十薬や期待されざる日々を咲く

 十の薬とは何のことかと思われるやもしれないが、どくだみのことである。十種類の薬効があるから、などと言われたりもする。「十薬」以外にも漢字表記はあるが、スマホでは文字が出てこなかったので十薬で妥協した。あんまり好きではないが。

 どくだみの花は白い十字型をした小さな花で案外かわいらしいのだが、好きだと公然言う人はあまりいないだろう(ちなみに八重咲きのものもある)。「好きな花はどくだみです」などと大声では言いづらいものがある。私はそういう人は見たことがない。

 最近買った北大路翼の句集『見えない傷』には、


 十薬を刈らない庭は何かある


 という句があって面白く思った。確かにどくだみが抜かずに放置され満開になっている庭には「何かあ」りそうだ。死体が埋まってるとか。それはロコツ過ぎか。しかし臭い隠しにはちょうどいいかもしれず。

 そう、どくだみと言えば何と言ってもあの臭いである。私は子供のころ、自宅と隣家の間の敷地にどくだみが生えてくる度に除草をさせられたが、夏の熱気に煽られて引っこ抜くそばから立ち上るあのムッとする臭いはなかなか忘れがたい。どくだみの字を見るだけで臭ってきそうな気がする。桑原桑原。

 そんなどくだみは別に誰からも待たれる訳でもなく、期待される訳でもないのに咲く時が来れば咲く。ただ、咲いている。

 期待される人生と全く期待されない人生とどちらが幸福だろうか。期待されるのはありがたいかもしれないが、反面しごく面倒だ。他人の意思のドレイに成り下がってしまいそうな気もする。期待に応えよう応えようとそれだけが目標と化すのは自滅への大きな一歩だ。

 しかし全く他者からの期待とは無縁で鼻も引っ掛けられないというのもポカンとした感じで物足りなそうだ。褒められもせず苦にもされたくなかった宮沢賢治などはそれが理想だったのかもしれないが、凡夫はああいう心境にすぐなれるものではない。

 そんな時にどくだみの花を見ると、こいつはとにもかくにもいまこの瞬間を咲いていて偉いなあと思う。だがそんな感傷はどくだみには無縁だ。あの臭いを嗅がされて終わりである。

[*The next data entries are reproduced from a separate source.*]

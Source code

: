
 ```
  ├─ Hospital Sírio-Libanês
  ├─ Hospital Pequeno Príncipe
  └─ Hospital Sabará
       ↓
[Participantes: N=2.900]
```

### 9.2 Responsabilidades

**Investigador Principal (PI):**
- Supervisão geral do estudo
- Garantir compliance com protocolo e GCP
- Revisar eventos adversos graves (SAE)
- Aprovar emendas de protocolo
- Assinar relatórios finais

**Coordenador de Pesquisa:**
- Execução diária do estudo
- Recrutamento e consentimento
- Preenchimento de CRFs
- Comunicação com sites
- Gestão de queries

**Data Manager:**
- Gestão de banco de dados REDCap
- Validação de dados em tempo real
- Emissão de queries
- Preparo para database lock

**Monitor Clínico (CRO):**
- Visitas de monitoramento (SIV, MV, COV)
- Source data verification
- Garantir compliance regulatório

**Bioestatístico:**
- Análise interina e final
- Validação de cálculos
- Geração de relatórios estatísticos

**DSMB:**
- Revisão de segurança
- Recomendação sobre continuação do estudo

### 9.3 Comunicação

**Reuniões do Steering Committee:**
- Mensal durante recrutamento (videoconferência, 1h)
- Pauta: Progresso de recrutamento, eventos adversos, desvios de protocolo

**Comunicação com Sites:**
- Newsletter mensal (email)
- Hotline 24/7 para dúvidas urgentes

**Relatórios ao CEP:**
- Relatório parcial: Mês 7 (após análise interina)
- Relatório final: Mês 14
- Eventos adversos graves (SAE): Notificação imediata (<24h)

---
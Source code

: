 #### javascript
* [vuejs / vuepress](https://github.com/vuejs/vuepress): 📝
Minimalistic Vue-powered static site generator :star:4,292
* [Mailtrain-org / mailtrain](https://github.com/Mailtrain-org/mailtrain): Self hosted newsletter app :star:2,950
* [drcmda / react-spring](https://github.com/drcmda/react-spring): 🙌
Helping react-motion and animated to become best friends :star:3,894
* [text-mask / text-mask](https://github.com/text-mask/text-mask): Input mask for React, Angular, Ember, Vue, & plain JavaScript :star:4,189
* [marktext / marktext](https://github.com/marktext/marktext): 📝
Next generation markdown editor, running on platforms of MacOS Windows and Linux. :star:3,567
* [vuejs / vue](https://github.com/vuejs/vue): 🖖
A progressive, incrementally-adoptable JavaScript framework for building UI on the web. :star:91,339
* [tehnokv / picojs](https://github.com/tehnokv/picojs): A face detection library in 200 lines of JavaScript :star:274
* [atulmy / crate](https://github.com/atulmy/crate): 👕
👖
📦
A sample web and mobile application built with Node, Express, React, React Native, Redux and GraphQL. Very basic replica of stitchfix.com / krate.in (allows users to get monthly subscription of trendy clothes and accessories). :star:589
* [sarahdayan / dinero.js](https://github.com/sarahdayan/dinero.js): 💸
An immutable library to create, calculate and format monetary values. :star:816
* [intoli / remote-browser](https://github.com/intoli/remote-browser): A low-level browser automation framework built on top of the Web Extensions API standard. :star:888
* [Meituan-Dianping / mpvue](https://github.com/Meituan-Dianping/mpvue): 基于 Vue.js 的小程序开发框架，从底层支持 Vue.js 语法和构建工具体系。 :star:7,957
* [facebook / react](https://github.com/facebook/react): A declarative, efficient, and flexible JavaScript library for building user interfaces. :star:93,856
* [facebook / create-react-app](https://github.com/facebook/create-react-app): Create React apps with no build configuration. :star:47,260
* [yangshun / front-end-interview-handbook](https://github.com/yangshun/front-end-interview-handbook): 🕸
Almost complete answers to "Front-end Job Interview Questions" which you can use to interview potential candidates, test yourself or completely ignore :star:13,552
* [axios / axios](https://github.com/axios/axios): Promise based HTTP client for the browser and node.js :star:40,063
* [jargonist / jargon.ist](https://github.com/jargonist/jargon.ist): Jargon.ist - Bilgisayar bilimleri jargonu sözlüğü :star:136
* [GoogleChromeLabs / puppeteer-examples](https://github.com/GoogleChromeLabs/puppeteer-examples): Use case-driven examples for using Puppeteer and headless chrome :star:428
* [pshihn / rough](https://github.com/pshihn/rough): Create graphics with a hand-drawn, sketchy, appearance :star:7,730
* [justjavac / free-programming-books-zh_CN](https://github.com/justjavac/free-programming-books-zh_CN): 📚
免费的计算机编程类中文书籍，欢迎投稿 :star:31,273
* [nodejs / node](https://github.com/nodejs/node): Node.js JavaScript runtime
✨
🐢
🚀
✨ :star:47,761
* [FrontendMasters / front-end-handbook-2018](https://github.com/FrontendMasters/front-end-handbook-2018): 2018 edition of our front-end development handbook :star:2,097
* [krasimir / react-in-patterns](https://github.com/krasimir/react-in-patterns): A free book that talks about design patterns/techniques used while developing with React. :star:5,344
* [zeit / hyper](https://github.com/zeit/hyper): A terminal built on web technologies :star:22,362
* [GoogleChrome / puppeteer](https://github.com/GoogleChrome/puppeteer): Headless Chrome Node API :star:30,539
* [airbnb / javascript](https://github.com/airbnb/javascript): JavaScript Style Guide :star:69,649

 昔誰かスポーツ選手だったか、「雑草のように」どうたらこうたらと言った人がいた。雑草のような粘り強さだか打たれ強さだか忘れたが、雑草にもいろいろある。踏まれれば踏まれるほど成長するオオバコもあれば在来種がほぼ外来種に駆逐されてしまったミミナグサもある。そういう細かいところまで考えてものを言わないところまで考えてものを言わないところがスポーツ選手なのかもしれないが、ここは「どくだみのような」という言い方も十分有効ではないか。

 無視されても言いたいことを言い続け、他人の勝手な期待なんか柳に風と受け流し、咲きたいように咲いている。

 同調圧力だの忖度だのという言葉が飛び交う社会の中で、どくだみのような生き方は案外しぶとくまかり通るかもしれない。主流から外れたところで。